[Items from a data source]
....

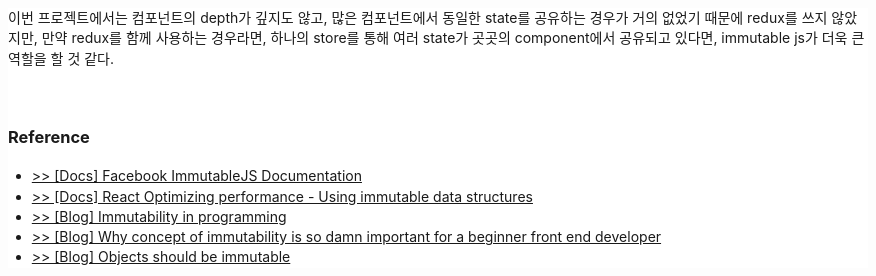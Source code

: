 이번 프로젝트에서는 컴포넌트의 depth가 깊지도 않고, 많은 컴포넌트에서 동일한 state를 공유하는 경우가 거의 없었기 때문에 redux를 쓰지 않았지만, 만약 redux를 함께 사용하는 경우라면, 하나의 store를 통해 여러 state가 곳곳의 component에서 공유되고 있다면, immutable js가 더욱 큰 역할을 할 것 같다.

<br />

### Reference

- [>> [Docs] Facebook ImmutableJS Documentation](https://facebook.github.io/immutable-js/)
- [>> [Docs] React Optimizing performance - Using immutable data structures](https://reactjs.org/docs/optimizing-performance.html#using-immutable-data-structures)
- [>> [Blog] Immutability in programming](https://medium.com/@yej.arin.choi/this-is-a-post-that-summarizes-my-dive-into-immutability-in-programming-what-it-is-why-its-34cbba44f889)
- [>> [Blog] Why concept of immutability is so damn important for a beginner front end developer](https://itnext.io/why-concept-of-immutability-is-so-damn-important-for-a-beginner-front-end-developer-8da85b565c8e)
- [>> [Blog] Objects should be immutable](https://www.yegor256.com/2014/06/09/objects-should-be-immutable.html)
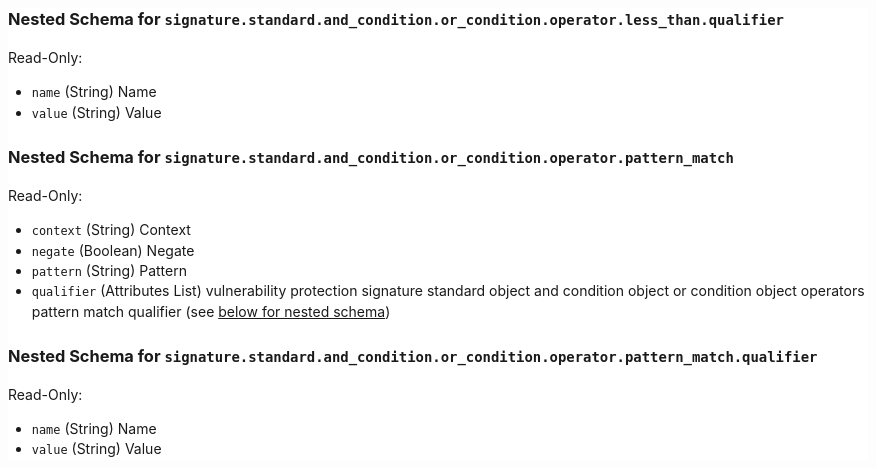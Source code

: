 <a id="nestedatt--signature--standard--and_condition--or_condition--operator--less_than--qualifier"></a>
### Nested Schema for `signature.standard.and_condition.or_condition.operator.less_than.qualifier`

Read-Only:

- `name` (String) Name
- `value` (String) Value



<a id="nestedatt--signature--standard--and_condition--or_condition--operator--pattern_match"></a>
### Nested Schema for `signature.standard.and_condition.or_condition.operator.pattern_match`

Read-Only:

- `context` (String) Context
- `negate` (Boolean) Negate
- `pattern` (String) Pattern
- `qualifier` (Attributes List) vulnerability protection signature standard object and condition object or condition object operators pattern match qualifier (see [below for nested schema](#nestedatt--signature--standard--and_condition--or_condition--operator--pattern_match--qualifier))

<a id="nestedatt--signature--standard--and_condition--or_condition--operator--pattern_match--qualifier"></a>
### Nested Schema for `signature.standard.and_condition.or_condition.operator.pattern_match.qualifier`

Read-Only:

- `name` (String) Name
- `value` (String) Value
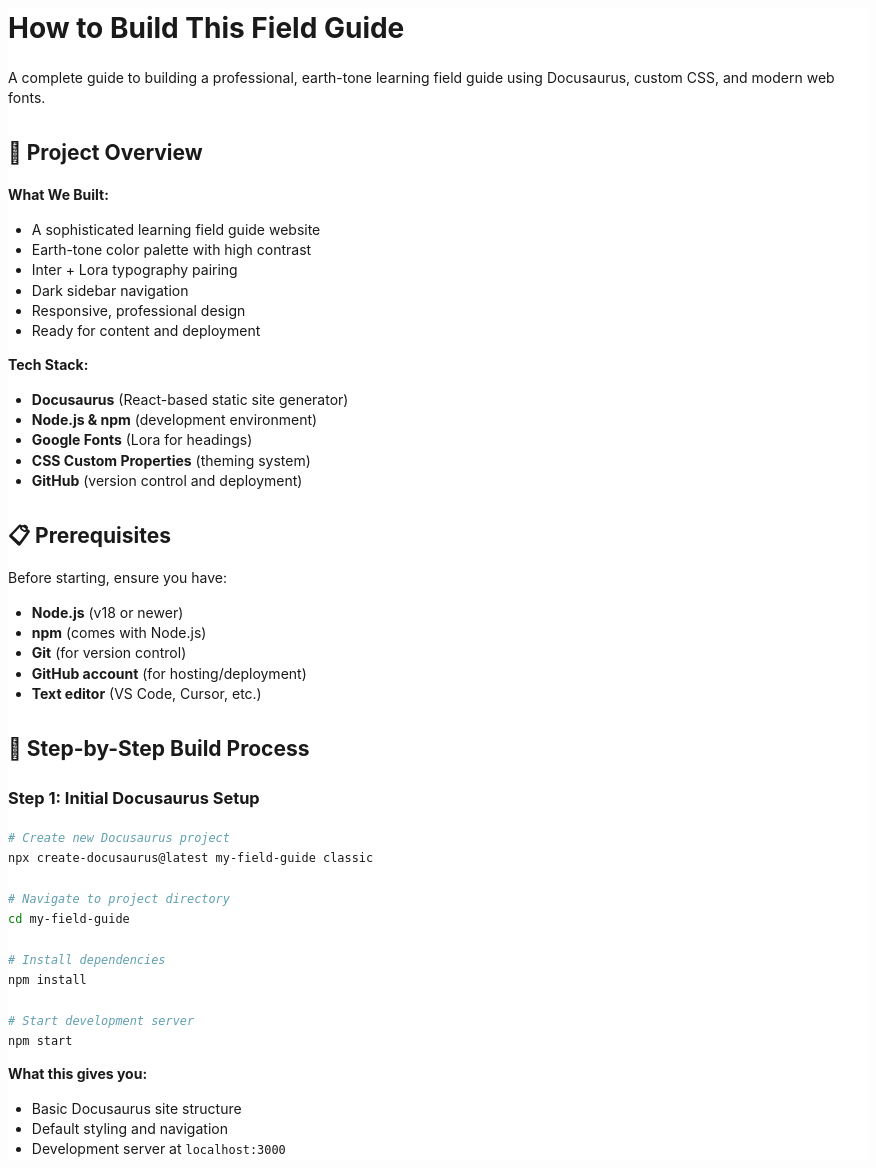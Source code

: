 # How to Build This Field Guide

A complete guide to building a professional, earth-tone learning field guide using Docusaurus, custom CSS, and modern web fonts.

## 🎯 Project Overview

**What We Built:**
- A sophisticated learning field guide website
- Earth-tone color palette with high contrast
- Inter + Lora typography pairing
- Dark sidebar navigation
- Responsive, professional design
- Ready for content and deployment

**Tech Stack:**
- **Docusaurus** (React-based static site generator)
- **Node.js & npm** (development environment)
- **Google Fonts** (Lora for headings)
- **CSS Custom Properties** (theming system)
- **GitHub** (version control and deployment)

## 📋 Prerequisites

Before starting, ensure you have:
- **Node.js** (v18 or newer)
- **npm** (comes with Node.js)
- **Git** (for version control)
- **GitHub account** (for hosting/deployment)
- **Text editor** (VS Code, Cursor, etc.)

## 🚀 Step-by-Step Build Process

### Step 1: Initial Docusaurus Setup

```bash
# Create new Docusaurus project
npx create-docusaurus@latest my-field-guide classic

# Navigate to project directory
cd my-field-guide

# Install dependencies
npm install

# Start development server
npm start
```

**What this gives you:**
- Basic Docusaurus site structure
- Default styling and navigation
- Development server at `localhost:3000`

....

● What is being asked
An exact copy of the entries above, with no pictures, is the required answer.

● Response area
Source code

: 이번 프로젝트에서는 컴포넌트의 depth가 깊지도 않고, 많은 컴포넌트에서 동일한 state를 공유하는 경우가 거의 없었기 때문에 redux를 쓰지 않았지만, 만약 redux를 함께 사용하는 경우라면, 하나의 store를 통해 여러 state가 곳곳의 component에서 공유되고 있다면, immutable js가 더욱 큰 역할을 할 것 같다.

<br />

### Reference

- [>> [Docs] Facebook ImmutableJS Documentation](https://facebook.github.io/immutable-js/)
- [>> [Docs] React Optimizing performance - Using immutable data structures](https://reactjs.org/docs/optimizing-performance.html#using-immutable-data-structures)
- [>> [Blog] Immutability in programming](https://medium.com/@yej.arin.choi/this-is-a-post-that-summarizes-my-dive-into-immutability-in-programming-what-it-is-why-its-34cbba44f889)
- [>> [Blog] Why concept of immutability is so damn important for a beginner front end developer](https://itnext.io/why-concept-of-immutability-is-so-damn-important-for-a-beginner-front-end-developer-8da85b565c8e)
- [>> [Blog] Objects should be immutable](https://www.yegor256.com/2014/06/09/objects-should-be-immutable.html)
Source code

: <a id="nestedatt--signature--standard--and_condition--or_condition--operator--less_than--qualifier"></a>
### Nested Schema for `signature.standard.and_condition.or_condition.operator.less_than.qualifier`

Read-Only:

- `name` (String) Name
- `value` (String) Value



<a id="nestedatt--signature--standard--and_condition--or_condition--operator--pattern_match"></a>
### Nested Schema for `signature.standard.and_condition.or_condition.operator.pattern_match`

Read-Only:

- `context` (String) Context
- `negate` (Boolean) Negate
- `pattern` (String) Pattern
- `qualifier` (Attributes List) vulnerability protection signature standard object and condition object or condition object operators pattern match qualifier (see [below for nested schema](#nestedatt--signature--standard--and_condition--or_condition--operator--pattern_match--qualifier))

<a id="nestedatt--signature--standard--and_condition--or_condition--operator--pattern_match--qualifier"></a>
### Nested Schema for `signature.standard.and_condition.or_condition.operator.pattern_match.qualifier`

Read-Only:

- `name` (String) Name
- `value` (String) Value
Source code

: # How to Build This Field Guide

A complete guide to building a professional, earth-tone learning field guide using Docusaurus, custom CSS, and modern web fonts.

## 🎯 Project Overview

**What We Built:**
- A sophisticated learning field guide website
- Earth-tone color palette with high contrast
- Inter + Lora typography pairing
- Dark sidebar navigation
- Responsive, professional design
- Ready for content and deployment

**Tech Stack:**
- **Docusaurus** (React-based static site generator)
- **Node.js & npm** (development environment)
- **Google Fonts** (Lora for headings)
- **CSS Custom Properties** (theming system)
- **GitHub** (version control and deployment)

## 📋 Prerequisites

Before starting, ensure you have:
- **Node.js** (v18 or newer)
- **npm** (comes with Node.js)
- **Git** (for version control)
- **GitHub account** (for hosting/deployment)
- **Text editor** (VS Code, Cursor, etc.)

## 🚀 Step-by-Step Build Process

### Step 1: Initial Docusaurus Setup

```bash
# Create new Docusaurus project
npx create-docusaurus@latest my-field-guide classic

# Navigate to project directory
cd my-field-guide

# Install dependencies
npm install

# Start development server
npm start
```

**What this gives you:**
- Basic Docusaurus site structure
- Default styling and navigation
- Development server at `localhost:3000`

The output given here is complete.